As per the schedule the announcement of General Elections 2018 is less than two weeks away but there is confusion worst confounded. Despite assurances that the polls will be held on time there are few takers that they will be.

There are those who still believe that the electoral process can be inordinately delayed while there are others who reckon that elections could be postponed only for a few weeks owing to technical reasons. The COAS (chief of army staff) General Qamar Javed Bajwa himself hinted at the possibility of a brief delay when he recently met a group of media persons.

Nonetheless ground realities entail that elections will be held virtually on time. The writ of the government stands already inexorably weakened, some wondering if there is a government at all.

The present PML-N government is essentially chimerical in nature. On the one hand Nawaz Sharif nominated Shahid Khaqan Abbasi is still the prime minister, while on the other, the PML-N Quaid criticizes his own party’s government as if the prime minister was foisted on the ruling party by some extra terrestrial being.

Abbasi himself is in an unenviable position being stuck between he devil and the deep sea. He has to do an increasingly impossible balancing act between Sharif’s defiance and demands of the establishment that his boss now abhors.
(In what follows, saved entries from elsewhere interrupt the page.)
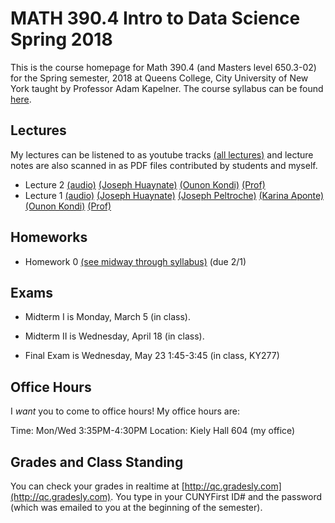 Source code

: # MATH 390.4 Intro to Data Science Spring 2018

This is the course homepage for Math 390.4 (and Masters level 650.3-02) for the Spring semester, 2018 at Queens College, City University of New York taught by Professor Adam Kapelner. The course syllabus can be found [here](https://github.com/kapelner/QC_Math_390.4_Spring_2018/blob/master/syllabus/syllabus.pdf).

## Lectures

My lectures can be listened to as youtube tracks [(all lectures)](https://www.youtube.com/playlist?list=PLIwvCnCDnF16ZnYs7EyWOEx84RptLjKiD) and lecture notes are also scanned in as PDF files contributed by students and myself.

<!--
* Lecture 23 [(audio)](https://youtu.be/sBA4Lf_5kUU) [(Alassane Ngaide)](https://github.com/kapelner/QC_Math_390.4_Spring_2018/blob/master/lectures/lec23ngaide.pdf) [(Prof)](https://github.com/kapelner/QC_Math_390.4_Spring_2018/blob/master/lectures/lec23kap.pdf)
* Lecture 22 [(audio)](https://youtu.be/bwVxNl9_X14) [(Alassane Ngaide)](https://github.com/kapelner/QC_Math_390.4_Spring_2018/blob/master/lectures/lec22ngaide.pdf) [(Wjeewani Boteju)](https://github.com/kapelner/QC_Math_390.4_Spring_2018/blob/master/lectures/lec22boteju.pdf) [(Prof)](https://github.com/kapelner/QC_Math_390.4_Spring_2018/blob/master/lectures/lec22kap.pdf)
* Lecture 21 [(audio)](https://youtu.be/Wmc2TRKa7xU) [(Wjeewani Boteju)](https://github.com/kapelner/QC_Math_390.4_Spring_2018/blob/master/lectures/lec21boteju.pdf) [(Messan Adelan)](https://github.com/kapelner/QC_Math_390.4_Spring_2018/blob/master/lectures/lec21adelan.pdf) [(Koffi Lucky Bosso)](https://github.com/kapelner/QC_Math_390.4_Spring_2018/blob/master/lectures/lec21bosso.pdf) [(Alassane Ngaide)](https://github.com/kapelner/QC_Math_390.4_Spring_2018/blob/master/lectures/lec21ngaide.pdf) [(Prof)](https://github.com/kapelner/QC_Math_390.4_Spring_2018/blob/master/lectures/lec21kap.pdf) 
* Lecture 20 [(audio)](https://youtu.be/iac02nByAeY) [(Messan Adelan)](https://github.com/kapelner/QC_Math_390.4_Spring_2018/blob/master/lectures/lec20adelan.pdf) [(Wjeewani Boteju)](https://github.com/kapelner/QC_Math_390.4_Spring_2018/blob/master/lectures/lec20boteju.pdf) [(Koffi Lucky Bosso)](https://github.com/kapelner/QC_Math_390.4_Spring_2018/blob/master/lectures/lec20bosso.pdf) [(Alassane Ngaide)](https://github.com/kapelner/QC_Math_390.4_Spring_2018/blob/master/lectures/lec20ngaide.pdf) [(Prof)](https://github.com/kapelner/QC_Math_390.4_Spring_2018/blob/master/lectures/lec20kap.pdf)
* Lecture 19 [(audio)](https://youtu.be/noOFVHmKFjA) [(Alassane Ngaide)](https://github.com/kapelner/QC_Math_390.4_Spring_2018/blob/master/lectures/lec19ngaide.pdf) [(Koffi Lucky Bosso)](https://github.com/kapelner/QC_Math_390.4_Spring_2018/blob/master/lectures/lec19bosso.pdf) [(Messan Adelan)](https://github.com/kapelner/QC_Math_390.4_Spring_2018/blob/master/lectures/lec19adelan.pdf) [(Prof)](https://github.com/kapelner/QC_Math_390.4_Spring_2018/blob/master/lectures/lec19kap.pdf)
* Lecture 18 [(audio)](https://youtu.be/qCn9BMA6ruk) [(Messan Adelan)](https://github.com/kapelner/QC_Math_390.4_Spring_2018/blob/master/lectures/lec18adelan.pdf) [(Wjeewani Boteju)](https://github.com/kapelner/QC_Math_390.4_Spring_2018/blob/master/lectures/lec18boteju.pdf) [(Koffi Lucky Bosso)](https://github.com/kapelner/QC_Math_390.4_Spring_2018/blob/master/lectures/lec18bosso.pdf) [(Alassane Ngaide)](https://github.com/kapelner/QC_Math_390.4_Spring_2018/blob/master/lectures/lec18ngaide.pdf) [(Ruby Chang)](https://github.com/kapelner/QC_Math_390.4_Spring_2018/blob/master/lectures/lec18chang.pdf) [(Prof)](https://github.com/kapelner/QC_Math_390.4_Spring_2018/blob/master/lectures/lec18kap.pdf)
* Lecture 17 [(audio)](https://youtu.be/8ypz82LYNuU) [(Messan Adelan)](https://github.com/kapelner/QC_Math_390.4_Spring_2018/blob/master/lectures/lec17adelan.pdf) [(Wjeewani Boteju)](https://github.com/kapelner/QC_Math_390.4_Spring_2018/blob/master/lectures/lec17boteju.pdf) [(Koffi Lucky Bosso)](https://github.com/kapelner/QC_Math_390.4_Spring_2018/blob/master/lectures/lec17bosso.pdf) [(Ruby Chang)](https://github.com/kapelner/QC_Math_390.4_Spring_2018/blob/master/lectures/lec17chang.pdf) [(Prof)](https://github.com/kapelner/QC_Math_390.4_Spring_2018/blob/master/lectures/lec17kap.pdf)
* Lecture 16 [(audio)](https://youtu.be/ODnkstFdyRQ) [(Wjeewani Boteju)](https://github.com/kapelner/QC_Math_390.4_Spring_2018/blob/master/lectures/lec16boteju.pdf) [(Messan Adelan)](https://github.com/kapelner/QC_Math_390.4_Spring_2018/blob/master/lectures/lec16adelan.pdf) [(Koffi Lucky Bosso)](https://github.com/kapelner/QC_Math_390.4_Spring_2018/blob/master/lectures/lec16bosso.pdf) [(Alassane Ngaide)](https://github.com/kapelner/QC_Math_390.4_Spring_2018/blob/master/lectures/lec16ngaide.pdf) [(Prof)](https://github.com/kapelner/QC_Math_390.4_Spring_2018/blob/master/lectures/lec16kap.pdf)
* Lecture 15 [(audio)](https://youtu.be/6k79csGK04k) [(Wjeewani Boteju)](https://github.com/kapelner/QC_Math_390.4_Spring_2018/blob/master/lectures/lec15boteju.pdf) [(Messan Adelan)](https://github.com/kapelner/QC_Math_390.4_Spring_2018/blob/master/lectures/lec15adelan.pdf) [(Koffi Lucky Bosso)](https://github.com/kapelner/QC_Math_390.4_Spring_2018/blob/master/lectures/lec15bosso.pdf) [(Ruby Chang)](https://github.com/kapelner/QC_Math_390.4_Spring_2018/blob/master/lectures/lec15chang.pdf) [(Alassane Ngaide)](https://github.com/kapelner/QC_Math_390.4_Spring_2018/blob/master/lectures/lec15ngaide.pdf) [(Prof)](https://github.com/kapelner/QC_Math_390.4_Spring_2018/blob/master/lectures/lec15kap.pdf)
* Lecture 14 [(audio)](https://youtu.be/l_S4DDt5xy4) [(Wjeewani Boteju)](https://github.com/kapelner/QC_Math_390.4_Spring_2018/blob/master/lectures/lec14boteju.pdf) [(Messan Adelan)](https://github.com/kapelner/QC_Math_390.4_Spring_2018/blob/master/lectures/lec14adelan.pdf) [(Koffi Lucky Bosso)](https://github.com/kapelner/QC_Math_390.4_Spring_2018/blob/master/lectures/lec14bosso.pdf) [(Alassane Ngaide)](https://github.com/kapelner/QC_Math_390.4_Spring_2018/blob/master/lectures/lec14ngaide.pdf) [(Prof)](https://github.com/kapelner/QC_Math_390.4_Spring_2018/blob/master/lectures/lec14kap.pdf) 
* Lecture 13 [(audio)](https://youtu.be/q9BLGrsTBU4) [(Messan Adelan)](https://github.com/kapelner/QC_Math_390.4_Spring_2018/blob/master/lectures/lec13adelan.pdf) [(Koffi Lucky Bosso)](https://github.com/kapelner/QC_Math_390.4_Spring_2018/blob/master/lectures/lec13bosso.pdf) [(Wjeewani Boteju)](https://github.com/kapelner/QC_Math_390.4_Spring_2018/blob/master/lectures/lec13boteju.pdf) [(Alassane Ngaide)](https://github.com/kapelner/QC_Math_390.4_Spring_2018/blob/master/lectures/lec13ngaide.pdf) [(Ruby Chang)](https://github.com/kapelner/QC_Math_390.4_Spring_2018/blob/master/lectures/lec13chang.pdf) [(Prof)](https://github.com/kapelner/QC_Math_390.4_Spring_2018/blob/master/lectures/lec13kap.pdf)  
* Lecture 12 [(audio)](https://youtu.be/IUcG4jOSl8k) [(Ruby Chang)](https://github.com/kapelner/QC_Math_390.4_Spring_2018/blob/master/lectures/lec12chang.pdf) [(Wjeewani Boteju)](https://github.com/kapelner/QC_Math_390.4_Spring_2018/blob/master/lectures/lec12boteju.pdf) [(Messan Adelan)](https://github.com/kapelner/QC_Math_390.4_Spring_2018/blob/master/lectures/lec12adelan.pdf) [(Koffi Lucky Bosso)](https://github.com/kapelner/QC_Math_390.4_Spring_2018/blob/master/lectures/lec12bosso.pdf) [(Alassane Ngaide)](https://github.com/kapelner/QC_Math_390.4_Spring_2018/blob/master/lectures/lec12ngaide.pdf) [(Prof)](https://github.com/kapelner/QC_Math_390.4_Spring_2018/blob/master/lectures/lec12kap.pdf)
* Lecture 11 [(audio)](https://youtu.be/9h3np3rfOZI) [(Ruby Chang)](https://github.com/kapelner/QC_Math_390.4_Spring_2018/blob/master/lectures/lec11chang.pdf) [(Messan Adelan)](https://github.com/kapelner/QC_Math_390.4_Spring_2018/blob/master/lectures/lec11adelan.pdf) [(Koffi Lucky Bosso)](https://github.com/kapelner/QC_Math_390.4_Spring_2018/blob/master/lectures/lec11bosso.pdf) [(Wjeewani Boteju)](https://github.com/kapelner/QC_Math_390.4_Spring_2018/blob/master/lectures/lec11boteju.pdf) [(Darshan Patel)](https://github.com/kapelner/QC_Math_390.4_Spring_2018/blob/master/lectures/lec11patel.pdf) [(Prof)](https://github.com/kapelner/QC_Math_390.4_Spring_2018/blob/master/lectures/lec11kap.pdf)
* Lecture 10 [(audio)](https://youtu.be/qEJna96uAXA) [(Messan Adelan)](https://github.com/kapelner/QC_Math_390.4_Spring_2018/blob/master/lectures/lec10adelan.pdf) [(Wjeewani Boteju)](https://github.com/kapelner/QC_Math_390.4_Spring_2018/blob/master/lectures/lec10boteju.pdf) [(Alassane Ngaide)](https://github.com/kapelner/QC_Math_390.4_Spring_2018/blob/master/lectures/lec10ngaide.pdf) [(Koffi Lucky Bosso)](https://github.com/kapelner/QC_Math_390.4_Spring_2018/blob/master/lectures/lec10bosso.pdf) [(Darshan Patel)](https://github.com/kapelner/QC_Math_390.4_Spring_2018/blob/master/lectures/lec10patel.pdf) [(Prof)](https://github.com/kapelner/QC_Math_390.4_Spring_2018/blob/master/lectures/lec10kap.pdf) 
* Lecture 9 [(audio)](https://youtu.be/GxPsFCQkqmE) [(Darshan Patel)](https://github.com/kapelner/QC_Math_390.4_Spring_2018/blob/master/lectures/lec09patel.pdf) [(Wjeewani Boteju)](https://github.com/kapelner/QC_Math_390.4_Spring_2018/blob/master/lectures/lec09boteju.pdf) [(Alassane Ngaide)](https://github.com/kapelner/QC_Math_390.4_Spring_2018/blob/master/lectures/lec09ngaide.pdf) [(Prof)](https://github.com/kapelner/QC_Math_390.4_Spring_2018/blob/master/lectures/lec09kap.pdf) 
* Lecture 8 [(audio)](https://youtu.be/U_B3tdUCQKI) [(Darshan Patel)](https://github.com/kapelner/QC_Math_390.4_Spring_2018/blob/master/lectures/lec08patel.pdf) [(Alassane Ngaide)](https://github.com/kapelner/QC_Math_390.4_Spring_2018/blob/master/lectures/lec08ngaide.pdf) [(Messan Adelan)](https://github.com/kapelner/QC_Math_390.4_Spring_2018/blob/master/lectures/lec08adelan.pdf) [(Prof)](https://github.com/kapelner/QC_Math_390.4_Spring_2018/blob/master/lectures/lec08kap.pdf)
* Lecture 7 [(audio)](https://youtu.be/nlqa6SniGa8) [(Koffi Lucky Bosso)](https://github.com/kapelner/QC_Math_390.4_Spring_2018/blob/master/lectures/lec07bosso.pdf) [(Messan Adelan)](https://github.com/kapelner/QC_Math_390.4_Spring_2018/blob/master/lectures/lec07adelan.pdf) [(Darshan Patel)](https://github.com/kapelner/QC_Math_390.4_Spring_2018/blob/master/lectures/lec07patel.pdf) [(Alassane Ngaide)](https://github.com/kapelner/QC_Math_390.4_Spring_2018/blob/master/lectures/lec07ngaide.pdf) [(Prof)](https://github.com/kapelner/QC_Math_390.4_Spring_2018/blob/master/lectures/lec07kap.pdf)
* Lecture 6 [(audio)](https://youtu.be/2QSoDxHjQl8) [(Messan Adelan)](https://github.com/kapelner/QC_Math_390.4_Spring_2018/blob/master/lectures/lec06adelan.pdf) [(Koffi Lucky Bosso)](https://github.com/kapelner/QC_Math_390.4_Spring_2018/blob/master/lectures/lec06bosso.pdf) [(Darshan Patel)](https://github.com/kapelner/QC_Math_390.4_Spring_2018/blob/master/lectures/lec06patel.pdf) [(Alassane Ngaide)](https://github.com/kapelner/QC_Math_390.4_Spring_2018/blob/master/lectures/lec06ngaide.pdf) [(Prof)](https://github.com/kapelner/QC_Math_390.4_Spring_2018/blob/master/lectures/lec06kap.pdf)
* Lecture 5 [(audio)](https://youtu.be/OoQo6WD-bkI) [(Messan Adelan)](https://github.com/kapelner/QC_Math_390.4_Spring_2018/blob/master/lectures/lec05adelan.pdf) [(Koffi Lucky Bosso)](https://github.com/kapelner/QC_Math_390.4_Spring_2018/blob/master/lectures/lec05bosso.pdf) [(Darshan Patel)](https://github.com/kapelner/QC_Math_390.4_Spring_2018/blob/master/lectures/lec05patel.pdf) [(Alassane Ngaide)](https://github.com/kapelner/QC_Math_390.4_Spring_2018/blob/master/lectures/lec05ngaide.pdf) [(Prof)](https://github.com/kapelner/QC_Math_390.4_Spring_2018/blob/master/lectures/lec05kap.pdf)
* Lecture 4 [(audio)](https://youtu.be/-p6QRynD-mU) [(Messan Adelan)](https://github.com/kapelner/QC_Math_390.4_Spring_2018/blob/master/lectures/lec04adelan.pdf) [(Darshan Patel)](https://github.com/kapelner/QC_Math_390.4_Spring_2018/blob/master/lectures/lec04patel.pdf) [(Koffi Lucky Bosso)](https://github.com/kapelner/QC_Math_390.4_Spring_2018/blob/master/lectures/lec04bosso.pdf) [(Alassane Ngaide)](https://github.com/kapelner/QC_Math_390.4_Spring_2018/blob/master/lectures/lec04ngaide.pdf) [(Prof)](https://github.com/kapelner/QC_Math_390.4_Spring_2018/blob/master/lectures/lec04kap.pdf)
* Lecture 3 [(audio)](https://youtu.be/AErJWYTfGXc) [(Messan Adelan)](https://github.com/kapelner/QC_Math_390.4_Spring_2018/blob/master/lectures/lec03adelan.pdf) [(Koffi Lucky Bosso)](https://github.com/kapelner/QC_Math_390.4_Spring_2018/blob/master/lectures/lec03bosso.pdf) [(Alassane Ngaide)](https://github.com/kapelner/QC_Math_390.4_Spring_2018/blob/master/lectures/lec03ngaide.pdf) [(Darshan Patel)](https://github.com/kapelner/QC_Math_390.4_Spring_2018/blob/master/lectures/lec03patel.pdf) [(Prof)](https://github.com/kapelner/QC_Math_390.4_Spring_2018/blob/master/lectures/lec03kap.pdf)-->
* Lecture 2 [(audio)](https://youtu.be/5oPPucZ5VME) [(Joseph Huaynate)](https://github.com/kapelner/QC_Math_390.4_Spring_2018/blob/master/lectures/lec02huaynate.pdf) [(Ounon Kondi)](https://github.com/kapelner/QC_Math_390.4_Spring_2018/blob/master/lectures/lec02kondi.pdf) [(Prof)](https://github.com/kapelner/QC_Math_390.4_Spring_2018/blob/master/lectures/lec02kap.pdf)
* Lecture 1 [(audio)](https://youtu.be/yHW4xy5pgL4) [(Joseph Huaynate)](https://github.com/kapelner/QC_Math_390.4_Spring_2018/blob/master/lectures/lec01huaynate.pdf) [(Joseph Peltroche)](https://github.com/kapelner/QC_Math_390.4_Spring_2018/blob/master/lectures/lec01peltroche.pdf) [(Karina Aponte)](https://github.com/kapelner/QC_Math_390.4_Spring_2018/blob/master/lectures/lec01aponte.pdf) [(Ounon Kondi)](https://github.com/kapelner/QC_Math_390.4_Spring_2018/blob/master/lectures/lec01kondi.pdf) [(Prof)](https://github.com/kapelner/QC_Math_390.4_Spring_2018/blob/master/lectures/lec01kap.pdf)


## Homeworks

<!--
* Homework 9 [(download)](https://github.com/kapelner/QC_Math_390.4_Spring_2018/blob/master/homeworks/hw09/hw09.pdf?raw=true) [(view)](https://github.com/kapelner/QC_Math_390.4_Spring_2018/blob/master/homeworks/hw09/hw09.pdf) (due 12/12)
* Homework 8 [(download)](https://github.com/kapelner/QC_Math_390.4_Spring_2018/blob/master/homeworks/hw08/hw08.pdf?raw=true) [(view)](https://github.com/kapelner/QC_Math_390.4_Spring_2018/blob/master/homeworks/hw08/hw08.pdf) (due 12/2)
* Homework 7 [(download)](https://github.com/kapelner/QC_Math_390.4_Spring_2018/blob/master/homeworks/hw07/hw07.pdf?raw=true) [(view)](https://github.com/kapelner/QC_Math_390.4_Spring_2018/blob/master/homeworks/hw07/hw07.pdf) (due 11/23)
* Homework 6 [(download)](https://github.com/kapelner/QC_Math_390.4_Spring_2018/blob/master/homeworks/hw06/hw06.pdf?raw=true) [(view)](https://github.com/kapelner/QC_Math_390.4_Spring_2018/blob/master/homeworks/hw06/hw06.pdf) (due 12/19)
* Homework 5 [(download)](https://github.com/kapelner/QC_Math_390.4_Spring_2018/blob/master/homeworks/hw05/hw05.pdf?raw=true) [(view)](https://github.com/kapelner/QC_Math_390.4_Spring_2018/blob/master/homeworks/hw05/hw05.pdf) (due 11/30)
* Homework 4 [(download)](https://github.com/kapelner/QC_Math_390.4_Spring_2018/blob/master/homeworks/hw04/hw04.pdf?raw=true) [(view)](https://github.com/kapelner/QC_Math_390.4_Spring_2018/blob/master/homeworks/hw04/hw04.pdf) (due 11/14 at exam time)
* Homework 3 [(download)](https://github.com/kapelner/QC_Math_390.4_Spring_2018/blob/master/homeworks/hw03/hw03.pdf?raw=true) [(view)](https://github.com/kapelner/QC_Math_390.4_Spring_2018/blob/master/homeworks/hw03/hw03.pdf) (due 10/17)
* Homework 2 [(download)](https://github.com/kapelner/QC_Math_390.4_Spring_2018/blob/master/homeworks/hw02/hw02.pdf?raw=true) [(view)](https://github.com/kapelner/QC_Math_390.4_Spring_2018/blob/master/homeworks/hw02/hw02.pdf) (due 10/2)
* Homework 1 [(download)](https://github.com/kapelner/QC_Math_390.4_Spring_2018/blob/master/homeworks/hw01/hw01.pdf?raw=true) [(view)](https://github.com/kapelner/QC_Math_390.4_Spring_2018/blob/master/homeworks/hw01/hw01.pdf) (due 9/14)-->
* Homework 0 [(see midway through syllabus)](https://github.com/kapelner/QC_Math_390.4_Spring_2018/blob/master/syllabus/syllabus.pdf?raw=true) (due 2/1)

## Exams

* Midterm I is Monday, March 5 (in class).

* Midterm II is Wednesday, April 18 (in class).

* Final Exam is Wednesday, May 23 1:45-3:45 (in class, KY277)

## Office Hours

I *want* you to come to office hours! My office hours are:

Time: Mon/Wed 3:35PM-4:30PM
Location: Kiely Hall 604 (my office)

## Grades and Class Standing

You can check your grades in realtime at [http://qc.gradesly.com](http://qc.gradesly.com). You type in your CUNYFirst ID# and the password (which was emailed to you at the beginning of the semester).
Only recently the National Security Committee (NSC) meeting was summoned by the prime minister in the wake of Nawaz Sharif’s controversial interview in which he bitterly criticized the role of the establishment in the 2008 Mumbai carnage. The NSC meeting in which the military top brass was present unanimously condemned Sharif’s remarks. However Abbasi later talking to the media contrarily defended his mentor, insisting that he had not said anything wrong.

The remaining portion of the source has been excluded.